I also discovered tremendous beauty, innovation and a sense of the envelope being pushed that was lacking elsewhere. I felt nauseated, repulsed and absolutely compelled by the leering and swooning camera of Gaspar Noe’s Irreversible (2002) when I blind-purchased it by chance not long after its initial DVD release, and I still wonder how the upcoming Hollywood remake of Park Chan-wook’s Oldboy (2003) is going to handle the original’s shocking final revelation?
I love world cinema because I could spend several lifetimes exploring it and continually find something new to savour; a new director or actor to worship; a new sub-genre to conquer; a new and unique experience to cherish.
FIrst Experience Of World Cinema
The first foreign-language film that I can remember seeing was probably Luc Besson’s Subway (1985). I would have been around 12 or 13 years old at the time; however, it was not something that I watched out of choice. The film was screened during a French lesson at school, where we watched it in two sittings.
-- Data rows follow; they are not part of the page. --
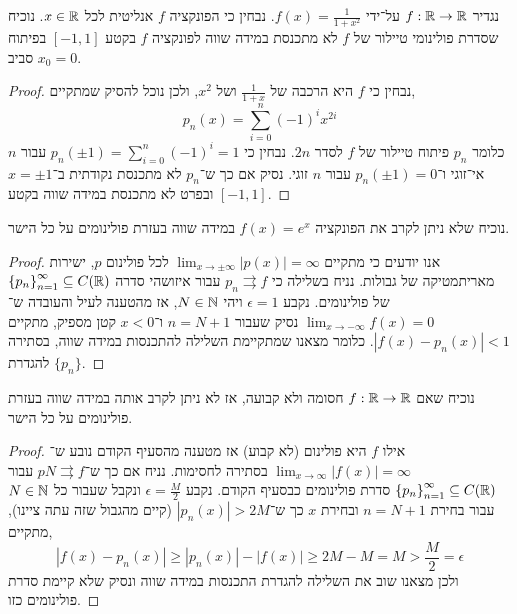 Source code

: \subquestion{}
נגדיר $f : \mathbb{R} \to \mathbb{R}$ על־ידי $f(x) = \frac{1}{1 + x^2}$.
נבחין כי הפונקציה $f$ אנליטית לכל $x \in \mathbb{R}$.
נוכיח שסדרת פולינומי טיילור של $f$ לא מתכנסת במידה שווה לפונקציה $f$ בקטע $[-1, 1]$ בפיתוח סביב $x_0 = 0$.
\begin{proof}
	נבחין כי $f$ היא הרכבה של $\frac{1}{1 + x}$ ושל $x^2$, ולכן נוכל להסיק שמתקיים,
	\[
		p_n(x) = \sum_{i = 0}^n {(-1)}^i x^{2i}
	\]
	כלומר $p_n$ פיתוח טיילור של $f$ לסדר $2n$.
	נבחין כי $p_n(\pm 1) = \sum_{i = 0}^n {(-1)}^i = 1$ עבור $n$ אי־זוגי ו־$p_n(\pm 1) = 0$ עבור $n$ זוגי.
	נסיק אם כך ש־$p_n$ לא מתכנסת נקודתית ב־$x = \pm 1$ ובפרט לא מתכנסת במידה שווה בקטע $[-1, 1]$.
\end{proof}

\subquestion{}
נוכיח שלא ניתן לקרב את הפונקציה $f(x) = e^x$ במידה שווה בעזרת פולינומים על כל הישר.
\begin{proof}
	אנו יודעים כי מתקיים $\lim_{x \to \pm \infty} |p(x)| = \infty$ לכל פולינום $p$, ישירות מאריתמטיקה של גבולות.
	נניח בשלילה כי $p_n \rightrightarrows f$ עבור איזושהי סדרה ${\{ p_n \}}_{n = 1}^\infty \subseteq C(\mathbb{R})$ של פולינומים.
	נקבע $\epsilon = 1$ ויהי $N \in \mathbb{N}$, אז מהטענה לעיל והעובדה ש־$\lim_{x \to -\infty} f(x) = 0$ נסיק שעבור $n = N + 1$ ו־$x < 0$ קטן מספיק, מתקיים $|f(x) - p_n(x)| < 1$.
	כלומר מצאנו שמתקיימת השלילה להתכנסות במידה שווה, בסתירה להגדרת $\{ p_n \}$.
\end{proof}

\subquestion{}
נוכיח שאם $f : \mathbb{R} \to \mathbb{R}$ חסומה ולא קבועה,
אז לא ניתן לקרב אותה במידה שווה בעזרת פולינומים על כל הישר.
\begin{proof}
	אילו $f$ היא פולינום (לא קבוע) אז מטענה מהסעיף הקודם נובע ש־$\lim_{x \to \infty} |f(x)| = \infty$ בסתירה לחסימות.
	נניח אם כך ש־$pN \rightrightarrows f$ עבור ${\{ p_n \}}_{n = 1}^\infty \subseteq C(\mathbb{R})$ סדרת פולינומים כבסעיף הקודם.
	נקבע $\epsilon = \frac{M}{2}$ ונקבל שעבור כל $N \in \mathbb{N}$ עבור בחירת $n = N + 1$ ובחירת $x$ כך ש־$|p_n(x)| > 2M$ (קיים מהגבול שזה עתה ציינו), מתקיים,
	\[
		|f(x) - p_n(x)| \ge |p_n(x)| - |f(x)| \ge 2M - M = M > \frac{M}{2} = \epsilon
	\]
	ולכן מצאנו שוב את השלילה להגדרת התכנסות במידה שווה ונסיק שלא קיימת סדרת פולינומים כזו.
\end{proof}


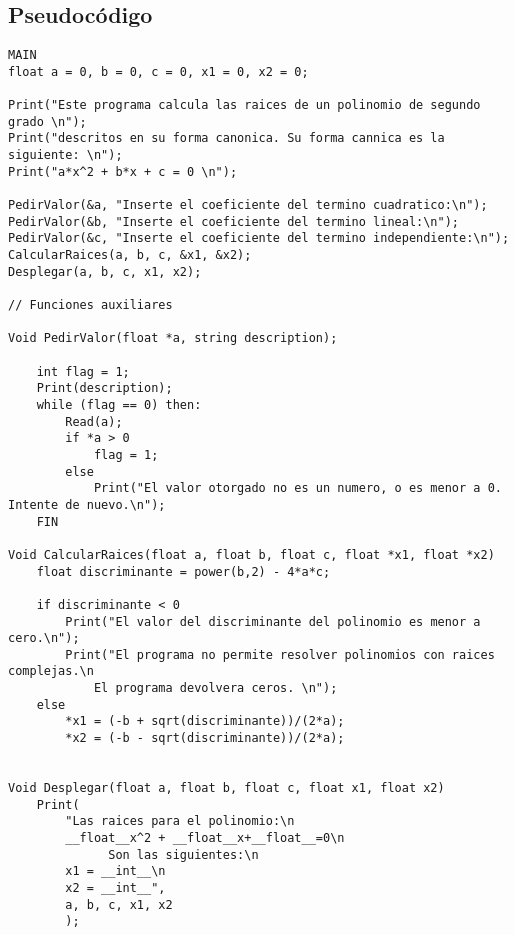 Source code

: \documentclass[conference]{IEEEtran}
\begin{document}
    \subsection{Pseudocódigo}
\begin{lstlisting}[style=mystyle]
MAIN
float a = 0, b = 0, c = 0, x1 = 0, x2 = 0;

Print("Este programa calcula las raices de un polinomio de segundo grado \n");
Print("descritos en su forma canonica. Su forma cannica es la siguiente: \n");
Print("a*x^2 + b*x + c = 0 \n");

PedirValor(&a, "Inserte el coeficiente del termino cuadratico:\n");
PedirValor(&b, "Inserte el coeficiente del termino lineal:\n");
PedirValor(&c, "Inserte el coeficiente del termino independiente:\n");
CalcularRaices(a, b, c, &x1, &x2);
Desplegar(a, b, c, x1, x2);

// Funciones auxiliares

Void PedirValor(float *a, string description); 
	
	int flag = 1;
	Print(description);	
	while (flag == 0) then:
		Read(a);
		if *a > 0
			flag = 1;
		else 
			Print("El valor otorgado no es un numero, o es menor a 0. Intente de nuevo.\n");
	FIN

Void CalcularRaices(float a, float b, float c, float *x1, float *x2)
	float discriminante = power(b,2) - 4*a*c;
	
	if discriminante < 0
		Print("El valor del discriminante del polinomio es menor a cero.\n");
		Print("El programa no permite resolver polinomios con raices complejas.\n
			El programa devolvera ceros. \n");
	else 
		*x1 = (-b + sqrt(discriminante))/(2*a);
		*x2 = (-b - sqrt(discriminante))/(2*a);


Void Desplegar(float a, float b, float c, float x1, float x2)
	Print(
		"Las raices para el polinomio:\n
		__float__x^2 + __float__x+__float__=0\n
	          Son las siguientes:\n 
		x1 = __int__\n 
		x2 = __int__", 
		a, b, c, x1, x2
		);
\end{lstlisting}
\end{document}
Perhaps the most interesting thing about this initial experience with foreign cinema was that the version of Subway we watched in class (presumably recorded off the television by one of our teachers) didn’t have subtitles. Regardless, it was still possible to have an understanding of what was going on. Naturally, the finer points of the narrative evaded me, but the basic concept of a man using the Paris subway system to hide from gangsters and the reasons for them wanting to find him were unmistakably apparent.
Admittedly, I had received some training of sorts in this kind of viewing. Anyone who was in primary school during the late-80s/mid-90s surely remembers Muzzy, a cartoon film about a furry green alien with a penchant for eating clocks. It was created by the BBC to acquaint children with foreign languages. My primary school prescribed the French edition, which, again, was sans-subtitles.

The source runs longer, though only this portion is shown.